Dataset entries
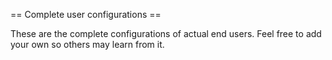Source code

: == Complete user configurations ==

These are the complete configurations of actual end users. Feel free to add your own so others may learn from it.

 [wiki:Cookbook/UserAtlanta800 Atlanta800]::
 [wiki:Cookbook/Userhyper_ch hyper_ch]::
 [wiki:Cookbook/Userfoulou foulou]::
 [https://github.com/gray/dotfiles/blob/master/.flexget/config.yml gray]::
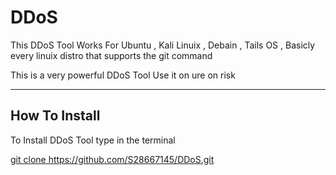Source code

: <h1>DDoS</h1>
<p>This DDoS Tool Works For Ubuntu , Kali Linuix , Debain , Tails OS , Basicly every linuix distro that supports the git command</p>
<p>This is a very powerful DDoS Tool Use it on ure on risk<p>
<hr>
<h2>How To Install</h2>
<p>To Install DDoS Tool type in the terminal</p>
<u>git clone https://github.com/S28667145/DDoS.git</u>
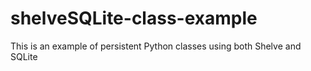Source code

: # shelveSQLite-class-example
This is an example of persistent Python classes using both Shelve and SQLite
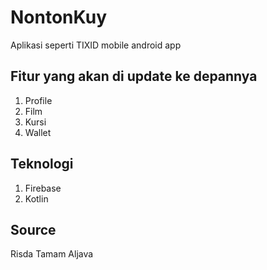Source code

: # NontonKuy
Aplikasi seperti TIXID mobile android app


## Fitur yang akan di update ke depannya
1. Profile
2. Film
3. Kursi
4. Wallet

## Teknologi
1. Firebase
2. Kotlin

## Source
Risda Tamam Aljava
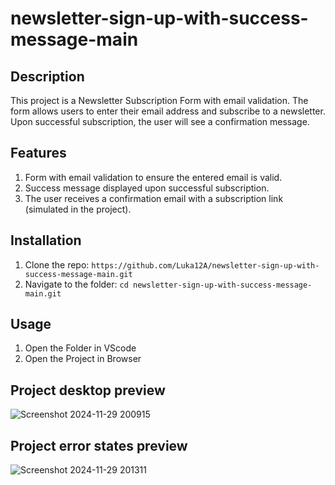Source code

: # newsletter-sign-up-with-success-message-main

## Description

This project is a Newsletter Subscription Form with email validation. 
The form allows users to enter their email address and subscribe to a newsletter. 
Upon successful subscription, the user will see a confirmation message.

## Features

1. Form with email validation to ensure the entered email is valid.
2. Success message displayed upon successful subscription.
3. The user receives a confirmation email with a subscription link (simulated in the project).

## Installation

1. Clone the repo: `https://github.com/Luka12A/newsletter-sign-up-with-success-message-main.git`
2. Navigate to the folder: `cd newsletter-sign-up-with-success-message-main.git`

## Usage

1. Open the Folder in VScode
2. Open the Project in Browser


## Project desktop preview

![Screenshot 2024-11-29 200915](https://github.com/user-attachments/assets/2cb37fb1-39e9-4a29-a63c-82722beddbf0)

## Project error states preview

![Screenshot 2024-11-29 201311](https://github.com/user-attachments/assets/4dded66c-b23a-4962-a706-9592783c005a)



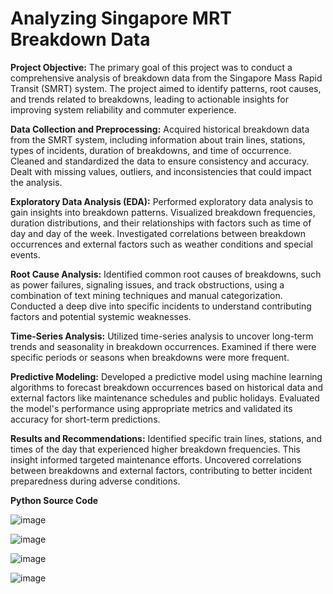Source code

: # Analyzing Singapore MRT Breakdown Data

**Project Objective:**
The primary goal of this project was to conduct a comprehensive analysis of breakdown data from the Singapore Mass Rapid Transit (SMRT) system. The project aimed to identify patterns, root causes, and trends related to breakdowns, leading to actionable insights for improving system reliability and commuter experience.

**Data Collection and Preprocessing:**
Acquired historical breakdown data from the SMRT system, including information about train lines, stations, types of incidents, duration of breakdowns, and time of occurrence.
Cleaned and standardized the data to ensure consistency and accuracy. Dealt with missing values, outliers, and inconsistencies that could impact the analysis.

**Exploratory Data Analysis (EDA):**
Performed exploratory data analysis to gain insights into breakdown patterns. Visualized breakdown frequencies, duration distributions, and their relationships with factors such as time of day and day of the week.
Investigated correlations between breakdown occurrences and external factors such as weather conditions and special events.

**Root Cause Analysis:**
Identified common root causes of breakdowns, such as power failures, signaling issues, and track obstructions, using a combination of text mining techniques and manual categorization.
Conducted a deep dive into specific incidents to understand contributing factors and potential systemic weaknesses.

**Time-Series Analysis:**
Utilized time-series analysis to uncover long-term trends and seasonality in breakdown occurrences. Examined if there were specific periods or seasons when breakdowns were more frequent.

**Predictive Modeling:**
Developed a predictive model using machine learning algorithms to forecast breakdown occurrences based on historical data and external factors like maintenance schedules and public holidays.
Evaluated the model's performance using appropriate metrics and validated its accuracy for short-term predictions.

**Results and Recommendations:**
Identified specific train lines, stations, and times of the day that experienced higher breakdown frequencies. This insight informed targeted maintenance efforts.
Uncovered correlations between breakdowns and external factors, contributing to better incident preparedness during adverse conditions.

**Python Source Code**


![image](https://github.com/jayanth002/Projects/assets/32224793/ab1833b8-cb48-4d6c-b8aa-72cd935d5109)

![image](https://github.com/jayanth002/Projects/assets/32224793/1d7506a1-9b87-42ef-b535-bed99a5b8114)

![image](https://github.com/jayanth002/Projects/assets/32224793/feec21e2-058c-4feb-914d-62c71f1b50f4)

![image](https://github.com/jayanth002/Projects/assets/32224793/132f5c1f-f087-4366-a0ed-f06717fe8f19)



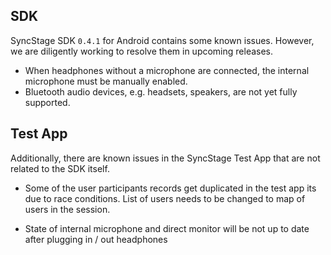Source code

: ## SDK
SyncStage SDK `0.4.1` for Android contains some known issues. However, we are diligently working to resolve them in upcoming releases.

* When headphones without a microphone are connected, the internal microphone must be manually enabled.
* Bluetooth audio devices, e.g. headsets, speakers, are not yet fully supported.

## Test App
Additionally, there are known issues in the SyncStage Test App that are not related to the SDK itself.

* Some of the user participants records get duplicated in the test app its due to race conditions. List of users needs to be changed to map of users in the session.

* State of internal microphone and direct monitor will be not up to date after plugging in / out headphones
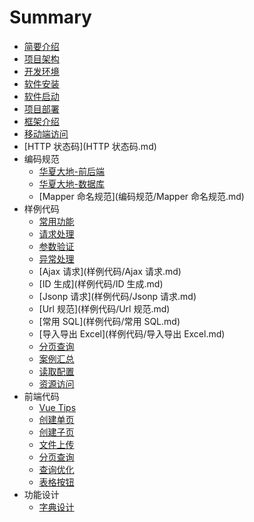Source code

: # Summary

* [简要介绍](README.md)
* [项目架构](项目架构.md)
* [开发环境](开发环境.md)
* [软件安装](软件安装.md)
* [软件启动](软件启动.md)
* [项目部署](项目部署.md)
* [框架介绍](框架介绍.md)
* [移动端访问](移动端访问.md)
* [HTTP 状态码](HTTP 状态码.md)
* 编码规范
    * [华夏大地-前后端](编码规范/华夏大地-前后端.md)
    * [华夏大地-数据库](编码规范/华夏大地-数据库.md)
    * [Mapper 命名规范](编码规范/Mapper 命名规范.md)
* 样例代码
    * [常用功能](样例代码/常用功能.md)
    * [请求处理](样例代码/请求处理.md)
    * [参数验证](样例代码/参数验证.md)
    * [异常处理](样例代码/异常处理.md)
    * [Ajax 请求](样例代码/Ajax 请求.md)
    * [ID 生成](样例代码/ID 生成.md)
    * [Jsonp 请求](样例代码/Jsonp 请求.md)
    * [Url 规范](样例代码/Url 规范.md)
    * [常用 SQL](样例代码/常用 SQL.md)
    * [导入导出 Excel](样例代码/导入导出 Excel.md)
    * [分页查询](样例代码/分页查询.md)
    * [案例汇总](样例代码/案例汇总.md)
    * [读取配置](样例代码/读取配置.md)
    * [资源访问](样例代码/资源访问.md)
* 前端代码
    * [Vue Tips](前端代码/Vue-Tips.md)
    * [创建单页](前端代码/创建单页.md)
    * [创建子页](前端代码/创建子页.md)
    * [文件上传](前端代码/文件上传.md)
    * [分页查询](前端代码/分页查询.md)
    * [查询优化](前端代码/查询优化.md)
    * [表格按钮](前端代码/表格按钮.md)
* 功能设计
    * [字典设计](功能设计/字典设计.md)


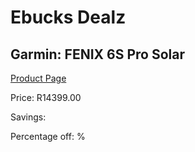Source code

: 
# Ebucks Dealz
## Garmin: FENIX 6S Pro Solar
[Product Page](https://www.ebucks.com/web/shop/productSelected.do?prodId=972323011&catId=872270976)

Price: R14399.00

Savings: 

Percentage off: %
	
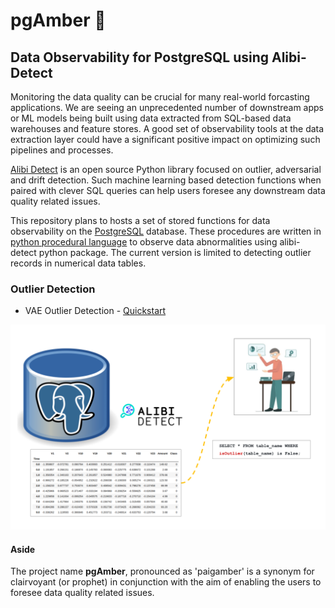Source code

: # pgAmber :large_orange_diamond:

## Data Observability for PostgreSQL using Alibi-Detect

Monitoring the data quality can be crucial for many real-world forcasting applications. We are seeing an unprecedented number of downstream apps or ML models being built using data extracted from SQL-based data warehouses and feature stores. A good set of observability tools at the data extraction layer could have a significant positive impact on optimizing such pipelines and processes.

[Alibi Detect](https://docs.seldon.io/projects/alibi-detect/en/stable/index.html) is an open source Python library focused on outlier, adversarial and drift detection. Such machine learning based detection functions when paired with clever SQL queries can help users foresee any downstream data quality related issues.

This repository plans to hosts a set of stored functions for data observability on the [PostgreSQL](https://www.postgresql.org/) database. These procedures are written in [python procedural language](https://www.postgresql.org/docs/current/plpython.html) to observe data abnormalities using alibi-detect python package. The current version is limited to detecting outlier records in numerical data tables.

### Outlier Detection

- VAE Outlier Detection - [Quickstart](./procs/outlier-detection/vae/README.md)

![pgAmber](./Diagrams.png)

#### Aside

The project name **pgAmber**, pronounced as 'paigamber' is a synonym for clairvoyant (or prophet) in conjunction with the aim of enabling the users to foresee data quality related issues.
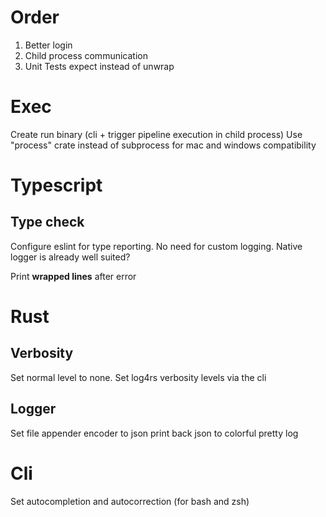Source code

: # Order

1. Better login
2. Child process communication
3. Unit Tests
   expect instead of unwrap

# Exec

Create run binary (cli + trigger pipeline execution in child process)
Use "process" crate instead of subprocess for mac and windows compatibility

# Typescript

## Type check

Configure eslint for type reporting.
No need for custom logging.
Native logger is already well suited?

Print **wrapped lines** after error

# Rust

## Verbosity

Set normal level to none.
Set log4rs verbosity levels via the cli

## Logger

Set file appender encoder to json
print back json to colorful pretty log

# Cli

Set autocompletion and autocorrection (for bash and zsh)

▶ [The problem]: Although the records hold pictures, the copy must not; give again exactly the lines from the one with "These are the" through the one with "The form allows".

▶ [Answer to the exercise]:
These are the complete configurations of actual end users. Feel free to add your own so others may learn from it.

 [wiki:Cookbook/UserAtlanta800 Atlanta800]::
 [wiki:Cookbook/Userhyper_ch hyper_ch]::
 [wiki:Cookbook/Userfoulou foulou]::
 [https://github.com/gray/dotfiles/blob/master/.flexget/config.yml gray]::
Source code

: <h1>DDoS</h1>
<p>This DDoS Tool Works For Ubuntu , Kali Linuix , Debain , Tails OS , Basicly every linuix distro that supports the git command</p>
<p>This is a very powerful DDoS Tool Use it on ure on risk<p>
<hr>
<h2>How To Install</h2>
<p>To Install DDoS Tool type in the terminal</p>
<u>git clone https://github.com/S28667145/DDoS.git</u>
Source code

: # shelveSQLite-class-example
This is an example of persistent Python classes using both Shelve and SQLite
Source code

: # NontonKuy
Aplikasi seperti TIXID mobile android app


## Fitur yang akan di update ke depannya
1. Profile
2. Film
3. Kursi
4. Wallet

## Teknologi
1. Firebase
2. Kotlin

## Source
Risda Tamam Aljava
Source code

: # newsletter-sign-up-with-success-message-main

## Description

This project is a Newsletter Subscription Form with email validation. 
The form allows users to enter their email address and subscribe to a newsletter. 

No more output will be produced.